----- Dataset entries -----

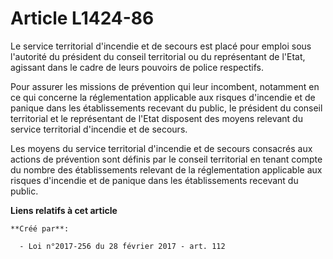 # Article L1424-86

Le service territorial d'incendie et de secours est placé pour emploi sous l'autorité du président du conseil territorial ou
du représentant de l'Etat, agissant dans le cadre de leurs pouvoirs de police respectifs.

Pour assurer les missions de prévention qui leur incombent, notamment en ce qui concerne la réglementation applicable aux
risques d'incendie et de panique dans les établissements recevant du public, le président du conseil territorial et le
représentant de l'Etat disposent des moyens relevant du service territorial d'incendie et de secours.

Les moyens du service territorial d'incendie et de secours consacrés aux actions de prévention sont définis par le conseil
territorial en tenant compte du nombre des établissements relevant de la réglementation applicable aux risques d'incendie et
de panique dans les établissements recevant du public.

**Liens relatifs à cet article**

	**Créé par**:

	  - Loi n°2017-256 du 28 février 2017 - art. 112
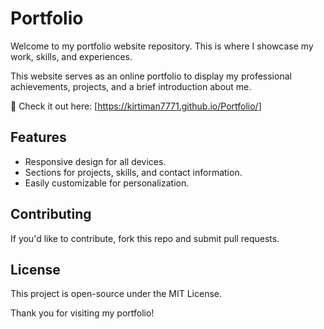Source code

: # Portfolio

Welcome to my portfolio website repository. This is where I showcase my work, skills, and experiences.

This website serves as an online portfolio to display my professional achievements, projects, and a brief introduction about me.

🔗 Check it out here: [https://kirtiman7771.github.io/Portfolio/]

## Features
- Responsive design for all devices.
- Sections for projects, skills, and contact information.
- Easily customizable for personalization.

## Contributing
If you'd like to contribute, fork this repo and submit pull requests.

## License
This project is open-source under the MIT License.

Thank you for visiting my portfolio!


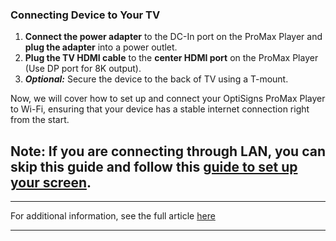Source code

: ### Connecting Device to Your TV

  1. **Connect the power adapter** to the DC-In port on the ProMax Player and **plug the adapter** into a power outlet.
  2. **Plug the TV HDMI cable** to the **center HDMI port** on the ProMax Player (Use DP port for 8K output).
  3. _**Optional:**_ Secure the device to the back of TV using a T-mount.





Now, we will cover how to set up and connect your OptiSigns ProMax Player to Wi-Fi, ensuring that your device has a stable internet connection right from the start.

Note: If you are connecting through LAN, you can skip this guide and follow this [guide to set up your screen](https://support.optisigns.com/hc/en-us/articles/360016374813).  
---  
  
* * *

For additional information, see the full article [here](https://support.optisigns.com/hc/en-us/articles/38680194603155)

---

-----

Aim of the task:
Each line of the data above needs to be retyped as it is, without any picture.

Response to this exercise:
 # Article L1424-86

Le service territorial d'incendie et de secours est placé pour emploi sous l'autorité du président du conseil territorial ou
du représentant de l'Etat, agissant dans le cadre de leurs pouvoirs de police respectifs.

Pour assurer les missions de prévention qui leur incombent, notamment en ce qui concerne la réglementation applicable aux
risques d'incendie et de panique dans les établissements recevant du public, le président du conseil territorial et le
représentant de l'Etat disposent des moyens relevant du service territorial d'incendie et de secours.

Les moyens du service territorial d'incendie et de secours consacrés aux actions de prévention sont définis par le conseil
territorial en tenant compte du nombre des établissements relevant de la réglementation applicable aux risques d'incendie et
de panique dans les établissements recevant du public.

**Liens relatifs à cet article**

	**Créé par**:

	  - Loi n°2017-256 du 28 février 2017 - art. 112
Source code

: # Portfolio

Welcome to my portfolio website repository. This is where I showcase my work, skills, and experiences.

This website serves as an online portfolio to display my professional achievements, projects, and a brief introduction about me.

🔗 Check it out here: [https://kirtiman7771.github.io/Portfolio/]

## Features
- Responsive design for all devices.
- Sections for projects, skills, and contact information.
- Easily customizable for personalization.

## Contributing
If you'd like to contribute, fork this repo and submit pull requests.

## License
This project is open-source under the MIT License.

Thank you for visiting my portfolio!


Source code

: ### Connecting Device to Your TV

  1. **Connect the power adapter** to the DC-In port on the ProMax Player and **plug the adapter** into a power outlet.
  2. **Plug the TV HDMI cable** to the **center HDMI port** on the ProMax Player (Use DP port for 8K output).
  3. _**Optional:**_ Secure the device to the back of TV using a T-mount.





Now, we will cover how to set up and connect your OptiSigns ProMax Player to Wi-Fi, ensuring that your device has a stable internet connection right from the start.

Note: If you are connecting through LAN, you can skip this guide and follow this [guide to set up your screen](https://support.optisigns.com/hc/en-us/articles/360016374813).  
---  
  
* * *

For additional information, see the full article [here](https://support.optisigns.com/hc/en-us/articles/38680194603155)

---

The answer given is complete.